Directions » Could you set down the lines from the first line of the entries below through the line with "logistic function class.", exactly and with no pictures?

Source information »
* * *

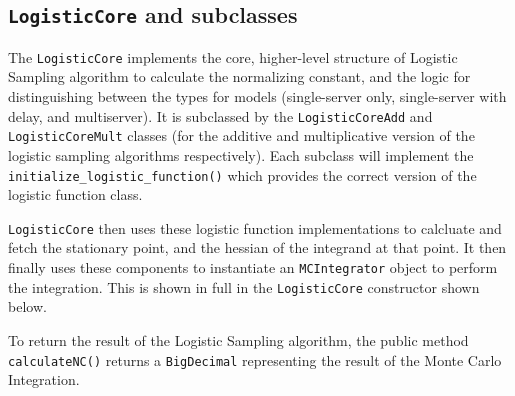 \subsection*{\texttt{LogisticCore} and subclasses}
The \texttt{LogisticCore} implements the core, higher-level structure of Logistic Sampling algorithm to calculate the normalizing constant, and the logic for distinguishing between the types for models (single-server only, single-server with delay, and multiserver). It is subclassed by the \texttt{LogisticCoreAdd} and \texttt{LogisticCoreMult} classes (for the additive and multiplicative version of the logistic sampling algorithms respectively). Each subclass will implement the \texttt{initialize\_logistic\_function()} which provides the correct version of the logistic function class.



\texttt{LogisticCore} then uses these logistic function implementations to calcluate and fetch the stationary point, and the hessian of the integrand at that point. It then finally uses these components to instantiate an \texttt{MCIntegrator} object to perform the integration. This is shown in full in the \texttt{LogisticCore} constructor shown below.


To return the result of the Logistic Sampling algorithm, the public method \texttt{calculateNC()} returns a \texttt{BigDecimal} representing the result of the Monte Carlo Integration.

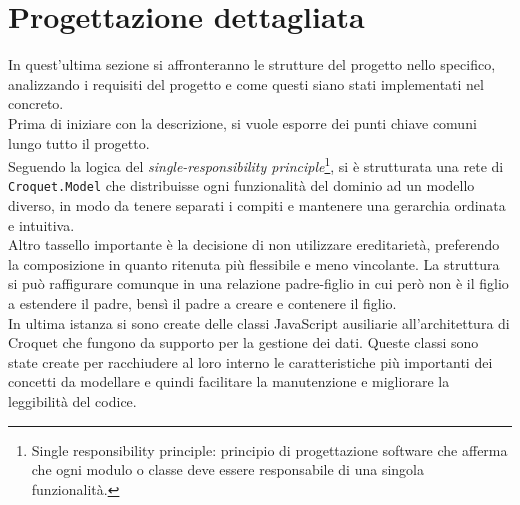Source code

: \section{Progettazione dettagliata}\label{sec:progettazione}
In quest'ultima sezione si affronteranno le strutture del progetto nello specifico, analizzando i requisiti del progetto e come questi siano stati implementati nel concreto.\\
\newline
Prima di iniziare con la descrizione, si vuole esporre dei punti chiave comuni lungo tutto il progetto.\\
Seguendo la logica del \textit{single-responsibility principle}\footnote{Single responsibility principle: principio di progettazione software che afferma che ogni modulo o classe deve
essere responsabile di una singola funzionalità.}, si è strutturata una rete di \texttt{Croquet.Model} che distribuisse ogni funzionalità del dominio ad un modello diverso, in modo da 
tenere separati i compiti e mantenere una gerarchia ordinata e intuitiva.\\
Altro tassello importante è la decisione di non utilizzare ereditarietà, preferendo la composizione in quanto ritenuta più flessibile e meno vincolante. La struttura si può
raffigurare comunque in una relazione padre-figlio in cui però non è il figlio a estendere il padre, bensì il padre a creare e contenere il figlio.\\
In ultima istanza si sono create delle classi JavaScript ausiliarie all'architettura di Croquet che fungono da supporto per la gestione dei dati. Queste classi sono state create per 
racchiudere al loro interno le caratteristiche più importanti dei concetti da modellare e quindi facilitare la manutenzione e migliorare la leggibilità del codice.\\

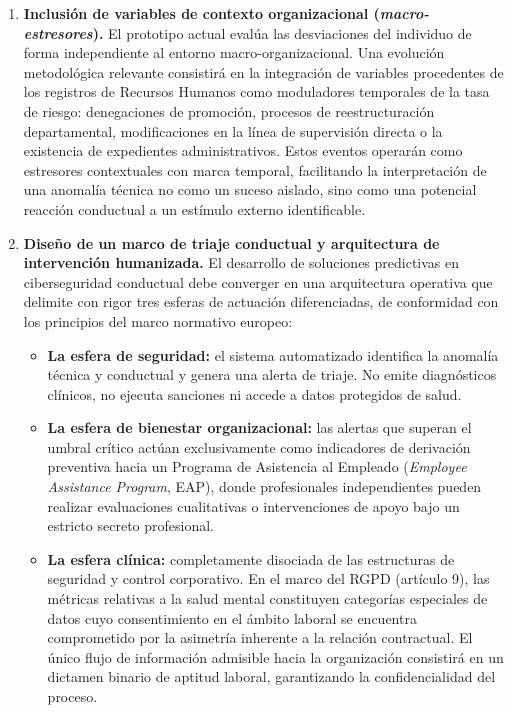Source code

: \documentclass[IB]{TFUOC}%
\begin{document}
\begin{enumerate}
    \item \textbf{Inclusión de variables de contexto organizacional (\textit{macro-estresores}).}\newline
    El prototipo actual evalúa las desviaciones del individuo de forma independiente al entorno macro-organizacional. Una evolución metodológica relevante consistirá en la integración de variables procedentes de los registros de Recursos Humanos como moduladores temporales de la tasa de riesgo: denegaciones de promoción, procesos de reestructuración departamental, modificaciones en la línea de supervisión directa o la existencia de expedientes administrativos. Estos eventos operarán como estresores contextuales con marca temporal, facilitando la interpretación de una anomalía técnica no como un suceso aislado, sino como una potencial reacción conductual a un estímulo externo identificable.

    \item \textbf{Diseño de un marco de triaje conductual y arquitectura de intervención humanizada.}\newline
    El desarrollo de soluciones predictivas en ciberseguridad conductual debe converger en una arquitectura operativa que delimite con rigor tres esferas de actuación diferenciadas, de conformidad con los principios del marco normativo europeo:
    
    \begin{itemize}
        \item \textbf{La esfera de seguridad:} el sistema automatizado identifica la anomalía técnica y conductual y genera una alerta de triaje. No emite diagnósticos clínicos, no ejecuta sanciones ni accede a datos protegidos de salud.
        
        \item \textbf{La esfera de bienestar organizacional:} las alertas que superan el umbral crítico actúan exclusivamente como indicadores de derivación preventiva hacia un Programa de Asistencia al Empleado (\textit{Employee Assistance Program}, EAP), donde profesionales independientes pueden realizar evaluaciones cualitativas o intervenciones de apoyo bajo un estricto secreto profesional.
        
        \item \textbf{La esfera clínica:} completamente disociada de las estructuras de seguridad y control corporativo. En el marco del RGPD (artículo 9), las métricas relativas a la salud mental constituyen categorías especiales de datos cuyo consentimiento en el ámbito laboral se encuentra comprometido por la asimetría inherente a la relación contractual. El único flujo de información admisible hacia la organización consistirá en un dictamen binario de aptitud laboral, garantizando la confidencialidad del proceso.
    \end{itemize}
    

\end{enumerate}
\end{document}
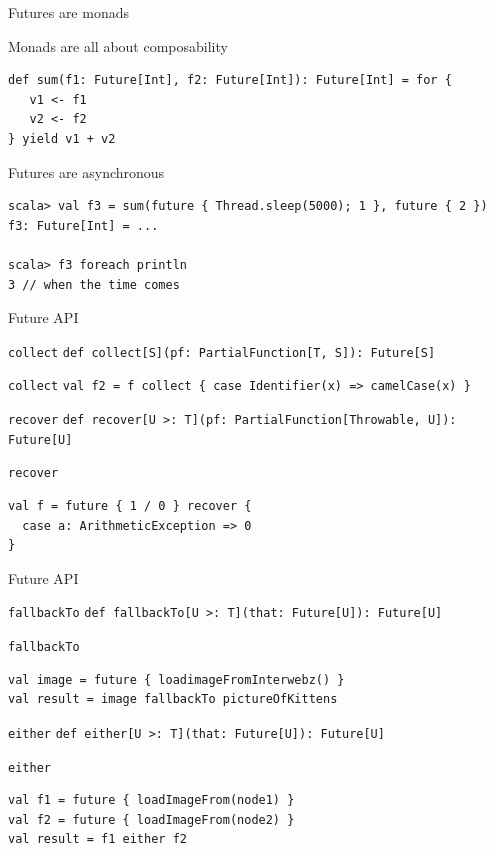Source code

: \begin{frame}[fragile]{Futures are monads}
\begin{exampleblock}{Monads are all about composability}
\begin{lstlisting}
def sum(f1: Future[Int], f2: Future[Int]): Future[Int] = for {
   v1 <- f1
   v2 <- f2
} yield v1 + v2
\end{lstlisting}
\end{exampleblock}
\pause
\begin{exampleblock}{Futures are asynchronous}
\begin{lstlisting}
scala> val f3 = sum(future { Thread.sleep(5000); 1 }, future { 2 })
f3: Future[Int] = ...

scala> f3 foreach println
3 // when the time comes
\end{lstlisting}
\end{exampleblock}
\end{frame}

\begin{frame}[fragile]{Future API}
\begin{block}{\lstinline!collect!}
\lstinline!def collect[S](pf: PartialFunction[T, S]): Future[S]!
\end{block}
\begin{exampleblock}{\lstinline!collect!}
\lstinline!val f2 = f collect { case Identifier(x) => camelCase(x) }!
\end{exampleblock}
\pause
\begin{block}{\lstinline!recover!}
\lstinline!def recover[U >: T](pf: PartialFunction[Throwable, U]): Future[U]!
\end{block}
\begin{exampleblock}{\lstinline!recover!}
\begin{lstlisting}
val f = future { 1 / 0 } recover {
  case a: ArithmeticException => 0
}
\end{lstlisting}
\end{exampleblock}
\end{frame}

\begin{frame}[fragile]{Future API}
\begin{block}{\lstinline!fallbackTo!}
\lstinline!def fallbackTo[U >: T](that: Future[U]): Future[U]!
\end{block}
\begin{exampleblock}{\lstinline!fallbackTo!}
\begin{lstlisting}
val image = future { loadimageFromInterwebz() }
val result = image fallbackTo pictureOfKittens
\end{lstlisting}
\end{exampleblock}
\pause
\begin{block}{\lstinline!either!}
\lstinline!def either[U >: T](that: Future[U]): Future[U]!
\end{block}
\begin{exampleblock}{\lstinline!either!}
\begin{lstlisting}
val f1 = future { loadImageFrom(node1) }
val f2 = future { loadImageFrom(node2) }
val result = f1 either f2
\end{lstlisting}
\end{exampleblock}
\end{frame}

* * *

Reply »
 \subsection*{\texttt{LogisticCore} and subclasses}
The \texttt{LogisticCore} implements the core, higher-level structure of Logistic Sampling algorithm to calculate the normalizing constant, and the logic for distinguishing between the types for models (single-server only, single-server with delay, and multiserver). It is subclassed by the \texttt{LogisticCoreAdd} and \texttt{LogisticCoreMult} classes (for the additive and multiplicative version of the logistic sampling algorithms respectively). Each subclass will implement the \texttt{initialize\_logistic\_function()} which provides the correct version of the logistic function class.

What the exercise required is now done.